DICE: Conceptual Extension
To address these gaps, Johnson proposes DICE, which extends context engineering by emphasizing the use of a domain model to structure context and by considering LLM outputs in addition to inputs. The central idea: although LLMs excel at natural language, adding structure to inputs and outputs makes them safer and more reliable. DICE allows LLMs to "converse" using a business's established terminology and concepts, fostering better integration with existing applications. In this context, domain objects are not merely data structures but define targeted behaviors that can be exposed both to manually written code AND to LLMs as tools.
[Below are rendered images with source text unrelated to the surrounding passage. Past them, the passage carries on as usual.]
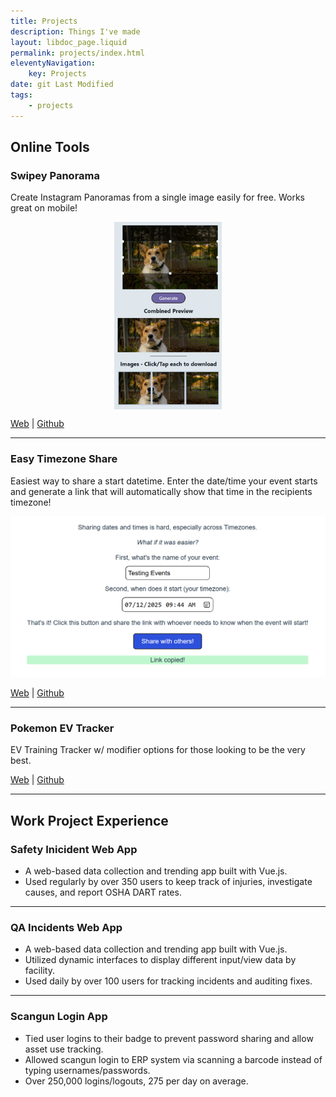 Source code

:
 ```yaml
---
title: Projects
description: Things I've made
layout: libdoc_page.liquid
permalink: projects/index.html
eleventyNavigation:
    key: Projects
date: git Last Modified
tags:
    - projects
---
```


## Online Tools

### Swipey Panorama

Create Instagram Panoramas from a single image easily for free.
Works great on mobile!

<img src="../../assets/projects/swipeypanorama-preview.png" alt="Swipey Panorama app preview screenshot showing the output examples using a photo of a dog." height="300" style="display: block; margin: auto">

[Web](https://swipeypanorama.terabytetiger.com/) | [Github](https://github.com/TerabyteTiger/swipeypanorama)

<hr>

### Easy Timezone Share

Easiest way to share a start datetime. Enter the date/time your event starts and generate a link that will automatically show that time in the recipients timezone!

![Timezone app preview screenshot](../../assets/projects/timezone-preview.png)

[Web](https://tz.terabytetiger.com/) | [Github](https://github.com/TerabyteTiger/tzconvert)

<hr>

### Pokemon EV Tracker

EV Training Tracker w/ modifier options for those looking to be the very best.

[Web](https://ev.terabytetiger.com/) | [Github](https://github.com/TerabyteTiger/pokemon)

<hr>

## Work Project Experience

### Safety Inicident Web App

-   A web-based data collection and trending app built with Vue.js.
-   Used regularly by over 350 users to keep track of injuries, investigate causes, and report OSHA DART rates.

<hr>

### QA Incidents Web App

-   A web-based data collection and trending app built with Vue.js.
-   Utilized dynamic interfaces to display different input/view data by facility.
-   Used daily by over 100 users for tracking incidents and auditing fixes.

<hr>

### Scangun Login App

-   Tied user logins to their badge to prevent password sharing and allow asset use tracking.
-   Allowed scangun login to ERP system via scanning a barcode instead of typing usernames/passwords.
-   Over 250,000 logins/logouts, 275 per day on average.
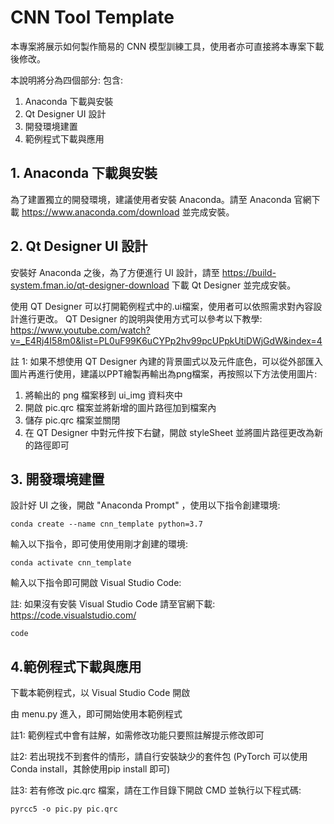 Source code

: # CNN Tool Template

本專案將展示如何製作簡易的 CNN 模型訓練工具，使用者亦可直接將本專案下載後修改。

本說明將分為四個部分: 包含:
1. Anaconda 下載與安裝
2. Qt Designer UI 設計
3. 開發環境建置
4. 範例程式下載與應用



## 1. Anaconda 下載與安裝
為了建置獨立的開發環境，建議使用者安裝 Anaconda。請至 Anaconda 官網下載 https://www.anaconda.com/download 並完成安裝。

## 2. Qt Designer UI 設計
安裝好 Anaconda 之後，為了方便進行 UI 設計，請至 https://build-system.fman.io/qt-designer-download 下載 Qt Designer 並完成安裝。

使用 QT Designer 可以打開範例程式中的.ui檔案，使用者可以依照需求對內容設計進行更改。
QT Designer 的說明與使用方式可以參考以下教學: https://www.youtube.com/watch?v=_E4Rj4I58m0&list=PL0uF99K6uCYPp2hv99pcUPpkUtiDWjGdW&index=4

註 1: 如果不想使用  QT Designer 內建的背景圖式以及元件底色，可以從外部匯入圖片再進行使用，建議以PPT繪製再輸出為png檔案，再按照以下方法使用圖片:
1. 將輸出的 png 檔案移到 ui_img 資料夾中
2. 開啟 pic.qrc 檔案並將新增的圖片路徑加到檔案內
3. 儲存 pic.qrc 檔案並關閉
4. 在 QT Designer 中對元件按下右鍵，開啟 styleSheet 並將圖片路徑更改為新的路徑即可

## 3. 開發環境建置
設計好 UI 之後，開啟 "Anaconda Prompt" ，使用以下指令創建環境:
```
conda create --name cnn_template python=3.7
```

輸入以下指令，即可使用使用剛才創建的環境:
```
conda activate cnn_template
```

輸入以下指令即可開啟 Visual Studio Code:

註: 如果沒有安裝 Visual Studio Code 請至官網下載: https://code.visualstudio.com/
```
code
```

## 4.範例程式下載與應用
下載本範例程式，以 Visual Studio Code 開啟

由 menu.py 進入，即可開始使用本範例程式

註1: 範例程式中會有註解，如需修改功能只要照註解提示修改即可

註2: 若出現找不到套件的情形，請自行安裝缺少的套件包 (PyTorch 可以使用 Conda install，其餘使用pip install 即可)

註3: 若有修改 pic.qrc 檔案，請在工作目錄下開啟 CMD 並執行以下程式碼:

```
pyrcc5 -o pic.py pic.qrc
```


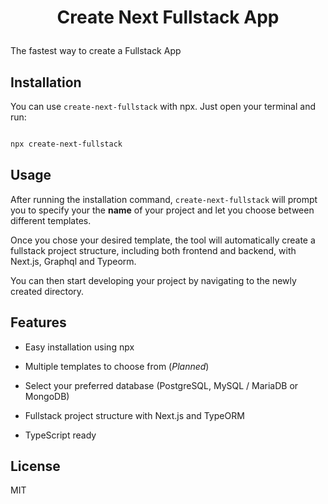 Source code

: 
<h1  align="center">

Create Next Fullstack App

</h1>

<p  align="center">

The fastest way to create a Fullstack App

</p>

  

## Installation

You can use `create-next-fullstack` with npx. Just open your terminal and run:

```bash

npx create-next-fullstack

```

  

## Usage

After running the installation command, `create-next-fullstack` will prompt you to specify your the **name** of your project and let you choose between different templates.

  

Once you chose your desired template, the tool will automatically create a fullstack project structure, including both frontend and backend, with Next.js, Graphql and Typeorm.

  

You can then start developing your project by navigating to the newly created directory.

  

## Features

- Easy installation using npx

- Multiple templates to choose from (*Planned*)

- Select your preferred database (PostgreSQL, MySQL / MariaDB or MongoDB)

- Fullstack project structure with Next.js and TypeORM

- TypeScript ready

  

## License

MIT
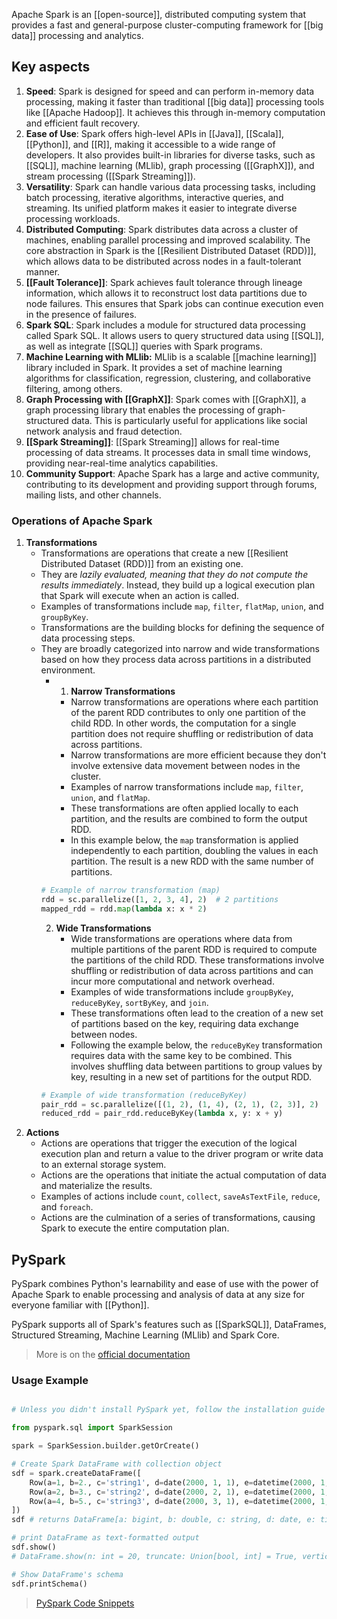 Apache Spark is an [[open-source]], distributed computing system that provides a fast and general-purpose cluster-computing framework for [[big data]] processing and analytics.

## Key aspects

1. **Speed**: Spark is designed for speed and can perform in-memory data processing, making it faster than traditional [[big data]] processing tools like [[Apache Hadoop]]. It achieves this through in-memory computation and efficient fault recovery.
2. **Ease of Use**: Spark offers high-level APIs in [[Java]], [[Scala]], [[Python]], and [[R]], making it accessible to a wide range of developers. It also provides built-in libraries for diverse tasks, such as [[SQL]], machine learning (MLlib), graph processing ([[GraphX]]), and stream processing ([[Spark Streaming]]).
3. **Versatility**: Spark can handle various data processing tasks, including batch processing, iterative algorithms, interactive queries, and streaming. Its unified platform makes it easier to integrate diverse processing workloads.
4. **Distributed Computing**: Spark distributes data across a cluster of machines, enabling parallel processing and improved scalability. The core abstraction in Spark is the [[Resilient Distributed Dataset (RDD)]], which allows data to be distributed across nodes in a fault-tolerant manner.
5. **[[Fault Tolerance]]**: Spark achieves fault tolerance through lineage information, which allows it to reconstruct lost data partitions due to node failures. This ensures that Spark jobs can continue execution even in the presence of failures.
6. **Spark SQL**: Spark includes a module for structured data processing called Spark SQL. It allows users to query structured data using [[SQL]], as well as integrate [[SQL]] queries with Spark programs.
7. **Machine Learning with MLlib:** MLlib is a scalable [[machine learning]] library included in Spark. It provides a set of machine learning algorithms for classification, regression, clustering, and collaborative filtering, among others.
8. **Graph Processing with [[GraphX]]**: Spark comes with [[GraphX]], a graph processing library that enables the processing of graph-structured data. This is particularly useful for applications like social network analysis and fraud detection.
9. **[[Spark Streaming]]**: [[Spark Streaming]] allows for real-time processing of data streams. It processes data in small time windows, providing near-real-time analytics capabilities.
10. **Community Support**: Apache Spark has a large and active community, contributing to its development and providing support through forums, mailing lists, and other channels.

### Operations of Apache Spark

1. **Transformations**
    - Transformations are operations that create a new [[Resilient Distributed Dataset (RDD)]] from an existing one.
    - They are _lazily evaluated, meaning that they do not compute the results immediately_. Instead, they build up a logical execution plan that Spark will execute when an action is called.
    - Examples of transformations include `map`, `filter`, `flatMap`, `union`, and `groupByKey`.
    - Transformations are the building blocks for defining the sequence of data processing steps.
    - They are broadly categorized into narrow and wide transformations based on how they process data across partitions in a distributed environment.
	    - 1. **Narrow Transformations**
		    - Narrow transformations are operations where each partition of the parent RDD contributes to only one partition of the child RDD. In other words, the computation for a single partition does not require shuffling or redistribution of data across partitions.
		    - Narrow transformations are more efficient because they don't involve extensive data movement between nodes in the cluster.
		    - Examples of narrow transformations include `map`, `filter`, `union`, and `flatMap`.
		    - These transformations are often applied locally to each partition, and the results are combined to form the output RDD.
		    - In this example below, the `map` transformation is applied independently to each partition, doubling the values in each partition. The result is a new RDD with the same number of partitions.
	     ``` python
	     # Example of narrow transformation (map) 
	     rdd = sc.parallelize([1, 2, 3, 4], 2)  # 2 partitions 
	     mapped_rdd = rdd.map(lambda x: x * 2)
		 ```
		2. **Wide Transformations**
		    - Wide transformations are operations where data from multiple partitions of the parent RDD is required to compute the partitions of the child RDD. These transformations involve shuffling or redistribution of data across partitions and can incur more computational and network overhead.
		    - Examples of wide transformations include `groupByKey`, `reduceByKey`, `sortByKey`, and `join`.
		    - These transformations often lead to the creation of a new set of partitions based on the key, requiring data exchange between nodes.
		    - Following the example below, the `reduceByKey` transformation requires data with the same key to be combined. This involves shuffling data between partitions to group values by key, resulting in a new set of partitions for the output RDD.
		``` python
		# Example of wide transformation (reduceByKey) 
		pair_rdd = sc.parallelize([(1, 2), (1, 4), (2, 1), (2, 3)], 2)  # 2 partitions 
		reduced_rdd = pair_rdd.reduceByKey(lambda x, y: x + y)
		```
2. **Actions**
    - Actions are operations that trigger the execution of the logical execution plan and return a value to the driver program or write data to an external storage system.
    - Actions are the operations that initiate the actual computation of data and materialize the results.
    - Examples of actions include `count`, `collect`, `saveAsTextFile`, `reduce`, and `foreach`.
    - Actions are the culmination of a series of transformations, causing Spark to execute the entire computation plan.

## PySpark

PySpark combines Python's learnability and ease of use with the power of Apache Spark to enable processing and analysis of data at any size for everyone familiar with [[Python]].

PySpark supports all of Spark's features such as [[SparkSQL]], DataFrames, Structured Streaming, Machine Learning (MLlib) and Spark Core.

> More is on the [official documentation](https://spark.apache.org/docs/latest/api/python/)

### Usage Example

``` python

# Unless you didn't install PySpark yet, follow the installation guide -> https://gist.github.com/graphy-young/6875146cc34ef6960970f3af40974557

from pyspark.sql import SparkSession

spark = SparkSession.builder.getOrCreate()

# Create Spark DataFrame with collection object
sdf = spark.createDataFrame([
    Row(a=1, b=2., c='string1', d=date(2000, 1, 1), e=datetime(2000, 1, 1, 12, 0)),
    Row(a=2, b=3., c='string2', d=date(2000, 2, 1), e=datetime(2000, 1, 2, 12, 0)),
    Row(a=4, b=5., c='string3', d=date(2000, 3, 1), e=datetime(2000, 1, 3, 12, 0))
])
sdf # returns DataFrame[a: bigint, b: double, c: string, d: date, e: timestamp]

# print DataFrame as text-formatted output
sdf.show() 
# DataFrame.show(n: int = 20, truncate: Union[bool, int] = True, vertical: bool = False)

# Show DataFrame's schema
sdf.printSchema()

```

> [PySpark Code Snippets](https://gist.github.com/graphy-young/6875146cc34ef6960970f3af40974557)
Compelling Benefits of DICE
The article highlights several compelling benefits of adopting DICE. First, it allows code to be used to structure context, turning a "delicate art" into a more scientific process where context can be refined, reasoned about, and tested. This also enables precise content filtering, improving results and saving tokens. Second, DICE facilitates simpler and safer integration with existing systems, moving beyond "demo" Gen AI applications toward real-world scenarios where agents need access to existing functionality. By working with domain objects, businesses can reuse their existing domain models and capitalize on hard-won business understanding.
Additional Advantages
Other advantages include faster delivery and improved quality through the reuse of domain models across applications and agents. DICE also offers structured persistence options, enabling more precise retrieval via existing technologies such as SQL or Cypher, a potential complement to vector search. The structure and encapsulation added by the domain model strengthen testability, debugging, and tracing, since information appears in observability tools in a structured, understandable format. Finally, domain integration helps manage context in multi-step flows, preventing quality degradation and controlling token costs.
Strategic Positioning
Johnson concludes that domain integration is paramount to unlocking the full business value of generative AI, positioning existing business applications as the key adjacency for Gen AI, rather than data science or LLMs alone. The central argument: domain model structure moves LLM capabilities from powerful-but-chaotic to controlled-and-reliable, an essential condition for enterprise adoption. By conceptualizing domain objects as entities carrying behaviors that can be exposed as tools, DICE bridges the conceptual gap between LLM potential and enterprise reality, offering a framework for systematic, reliable, value-creating Gen AI integration into existing business workflows. This pragmatic perspective recognizes that Gen AI's value does not lie in isolation, but in harmonious integration with the proven systems where domain knowledge resides.